Exercise instructions. Keyword search on "decisions": report each line of the records that contains it.

Document images with source code
=====
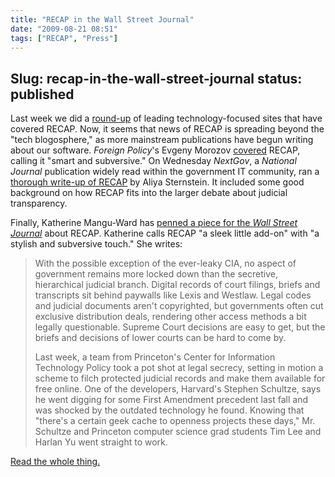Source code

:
 ```yaml
---
title: "RECAP in the Wall Street Journal"
date: "2009-08-21 08:51"
tags: ["RECAP", "Press"]
---
```

Slug: recap-in-the-wall-street-journal
status: published
---

Last week we did a
[round-up]({filename}/the-blogosphere-weighs-in-on-recap.md)
of leading technology-focused sites that have covered RECAP. Now, it
seems that news of RECAP is spreading beyond the "tech blogosphere," as
more mainstream publications have begun writing about our software.
*Foreign Policy*'s Evgeny Morozov
[covered](http://neteffect.foreignpolicy.com/posts/2009/08/14/recaping_the_pacer_any_lessons_for_circumventing_censorship)
RECAP, calling it "smart and subversive." On Wednesday *NextGov*, a
*National Journal* publication widely read within the government IT
community, ran a [thorough write-up of
RECAP](http://www.nextgov.com/nextgov/ng_20090819_1886.php?oref=topnews)
by Aliya Sternstein. It included some good background on how RECAP fits
into the larger debate about judicial transparency.

Finally, Katherine Mangu-Ward has [penned a piece for the *Wall Street
Journal*](http://online.wsj.com/article/SB10001424052970203550604574361032197709414.html)
about RECAP. Katherine calls RECAP "a sleek little add-on" with "a
stylish and subversive touch." She writes:

> With the possible exception of the ever-leaky CIA, no aspect of
> government remains more locked down than the secretive, hierarchical
> judicial branch. Digital records of court filings, briefs and
> transcripts sit behind paywalls like Lexis and Westlaw. Legal codes
> and judicial documents aren't copyrighted, but governments often cut
> exclusive distribution deals, rendering other access methods a bit
> legally questionable. Supreme Court decisions are easy to get, but the
> briefs and decisions of lower courts can be hard to come by.
>
> Last week, a team from Princeton's Center for Information Technology
> Policy took a pot shot at legal secrecy, setting in motion a scheme to
> filch protected judicial records and make them available for free
> online. One of the developers, Harvard's Stephen Schultze, says he
> went digging for some First Amendment precedent last fall and was
> shocked by the outdated technology he found. Knowing that "there's a
> certain geek cache to openness projects these days," Mr. Schultze and
> Princeton computer science grad students Tim Lee and Harlan Yu went
> straight to work.

[Read the whole
thing.](http://online.wsj.com/article/SB10001424052970203550604574361032197709414.html)
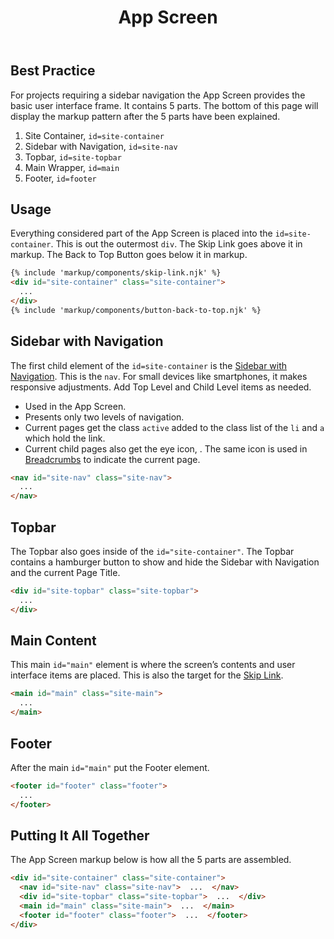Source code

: ﻿---
title: App Screen
summary: The App Screen is the container for your digital product. 
tags: basic view, sidenav, topbar
layout: page-guide
eleventyNavigation:
  key: App Screen
  parent: Components
  order: 20
  excerpt: The App Screen is the container for your digital product. 
  img: /img/illustrations/illus-app-screen.svg
---

## Best Practice

For projects requiring a sidebar navigation the App Screen provides the basic user interface frame. It contains 5 parts. The bottom of this page will display the markup pattern after the 5 parts have been explained.

1. Site Container, `id=site-container`
1. Sidebar with Navigation, `id=site-nav`
1. Topbar, `id=site-topbar`
1. Main Wrapper, `id=main`
1. Footer, `id=footer`

## Usage

Everything considered part of the App Screen is placed into the `id=site-container`. This is out the outermost `div`. The Skip Link goes above it in markup. The Back to Top Button goes below it in markup.

```html
{% include 'markup/components/skip-link.njk' %}
<div id="site-container" class="site-container">
  ...
</div>
{% include 'markup/components/button-back-to-top.njk' %}
```

## Sidebar with Navigation

The first child element of the `id=site-container` is the [Sidebar with Navigation](/components/sidebar-nav/). This is the `nav`. For small devices like smartphones, it makes responsive adjustments. Add Top Level and Child Level items as needed.

- Used in the App Screen.
- Presents only two levels of navigation.
- Current pages get the class `active` added to the class list of the `li` and `a` which hold the link.
- Current child pages also get the eye icon, <span class="fas fa-eye" aria-hidden="true"></span>. The same icon is used in [Breadcrumbs](/components/breadcrumbs) to indicate the current page.

```html
<nav id="site-nav" class="site-nav">
  ...
</nav>
```

## Topbar

The Topbar also goes inside of the `id="site-container"`. The Topbar contains a hamburger button to show and hide the Sidebar with Navigation and the current Page Title.

```html
<div id="site-topbar" class="site-topbar">
  ...
</div>
```

## Main Content

This main `id="main"` element is where the screen’s contents and user interface items are placed. This is also the target for the [Skip Link](/accessibility/skip-link/).

```html
<main id="main" class="site-main">
  ...
</main>
```

## Footer

After the main `id="main"` put the Footer element.

```html
<footer id="footer" class="footer">
  ...
</footer>
```

## Putting It All Together

The App Screen markup below is how all the 5 parts are assembled.

```html
<div id="site-container" class="site-container">
  <nav id="site-nav" class="site-nav">  ...  </nav>
  <div id="site-topbar" class="site-topbar">  ...  </div>
  <main id="main" class="site-main">  ...  </main>
  <footer id="footer" class="footer">  ...  </footer>
</div>
```
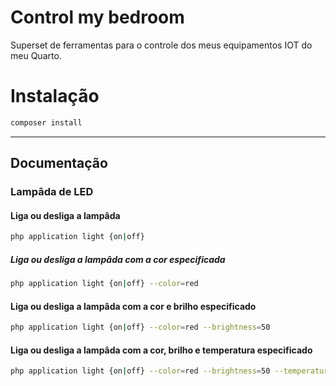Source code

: # Control my bedroom

Superset de ferramentas para o controle dos meus equipamentos IOT do meu Quarto.

# Instalação

```bash
composer install
```

------

## Documentação

### Lampâda de LED

#### Liga ou desliga a lampâda

```bash
php application light {on|off}
```

##### Liga ou desliga a lampâda com a cor especificada

```bash 
php application light {on|off} --color=red 
```

#### Liga ou desliga a lampâda com a cor e brilho especificado

```bash 
php application light {on|off} --color=red --brightness=50 
```

#### Liga ou desliga a lampâda com a cor, brilho e temperatura especificado

```bash
php application light {on|off} --color=red --brightness=50 --temperature=50 
```
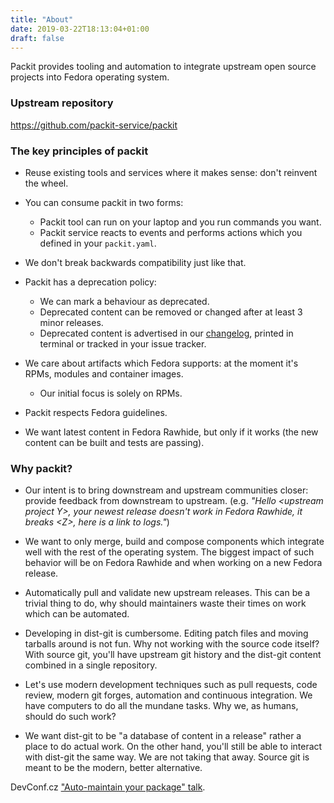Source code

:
 ```yaml
---
title: "About"
date: 2019-03-22T18:13:04+01:00
draft: false
---
```


Packit provides tooling and automation to integrate upstream open source projects into Fedora operating system.

### Upstream repository

https://github.com/packit-service/packit


### The key principles of packit

* Reuse existing tools and services where it makes sense: don't reinvent the
  wheel.

* You can consume packit in two forms:
  * Packit tool can run on your laptop and you run commands you want.
  * Packit service reacts to events and performs actions which you
    defined in your `packit.yaml`.

* We don't break backwards compatibility just like that.

* Packit has a deprecation policy:
  * We can mark a behaviour as deprecated.
  * Deprecated content can be removed or changed after at least 3 minor
    releases.
  * Deprecated content is advertised in our
    [changelog](https://github.com/packit-service/packit/blob/master/CHANGELOG.md),
    printed in terminal or tracked in your issue tracker.

* We care about artifacts which Fedora supports: at the moment it's RPMs,
  modules and container images.
  * Our initial focus is solely on RPMs.

* Packit respects Fedora guidelines.

* We want latest content in Fedora Rawhide, but only if it works (the new
  content can be built and tests are passing).

<!--more-->


### Why packit?

 * Our intent is to bring downstream and upstream communities closer: provide
   feedback from downstream to upstream. (e.g. *"Hello \<upstream project Y>,
   your newest release doesn't work in Fedora Rawhide, it breaks \<Z>, here is
   a link to logs."*)

 * We want to only merge, build and compose components which integrate well
   with the rest of the operating system. The biggest impact of such behavior
   will be on Fedora Rawhide and when working on a new Fedora release.

 * Automatically pull and validate new upstream releases. This can be a trivial
   thing to do, why should maintainers waste their times on work which can be
   automated.

 * Developing in dist-git is cumbersome. Editing patch files and moving
   tarballs around is not fun. Why not working with the source code itself?
   With source git, you'll have upstream git history and the dist-git content
   combined in a single repository.

 * Let's use modern development techniques such as pull requests, code review,
   modern git forges, automation and continuous integration. We have computers
   to do all the mundane tasks. Why we, as humans, should do such work?

 * We want dist-git to be "a database of content in a release" rather a place
   to do actual work. On the other hand, you'll still be able to interact with
   dist-git the same way. We are not taking that away. Source git is meant to
   be the modern, better alternative.

DevConf.cz ["Auto-maintain your package" talk](https://www.youtube.com/watch?v=KpF27v6K4Oc).
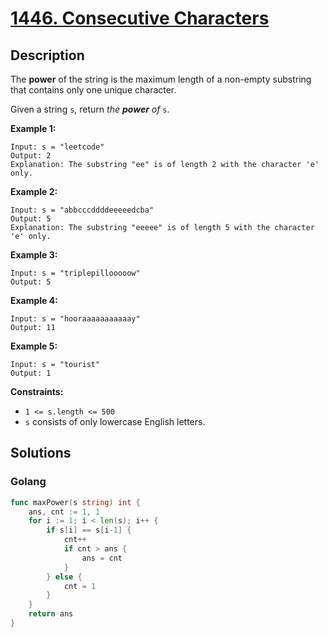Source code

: # [1446. Consecutive Characters](https://leetcode-cn.com/problems/consecutive-characters/)



## Description



The **power** of the string is the maximum length of a non-empty substring that contains only one unique character.

Given a string `s`, return *the **power** of* `s`.

 

**Example 1:**

```
Input: s = "leetcode"
Output: 2
Explanation: The substring "ee" is of length 2 with the character 'e' only.
```

**Example 2:**

```
Input: s = "abbcccddddeeeeedcba"
Output: 5
Explanation: The substring "eeeee" is of length 5 with the character 'e' only.
```

**Example 3:**

```
Input: s = "triplepillooooow"
Output: 5
```

**Example 4:**

```
Input: s = "hooraaaaaaaaaaay"
Output: 11
```

**Example 5:**

```
Input: s = "tourist"
Output: 1
```

 

**Constraints:**

- `1 <= s.length <= 500`
- `s` consists of only lowercase English letters.



## Solutions

<!-- tabs:start -->

### **Golang**

```go
func maxPower(s string) int {
    ans, cnt := 1, 1
    for i := 1; i < len(s); i++ {
        if s[i] == s[i-1] {
            cnt++
            if cnt > ans {
                ans = cnt
            }
        } else {
            cnt = 1
        }
    }
    return ans
}
```

<!-- tabs:end -->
=====
Solution to the exercise.
> legally questionable. Supreme Court decisions are easy to get, but the
> briefs and decisions of lower courts can be hard to come by.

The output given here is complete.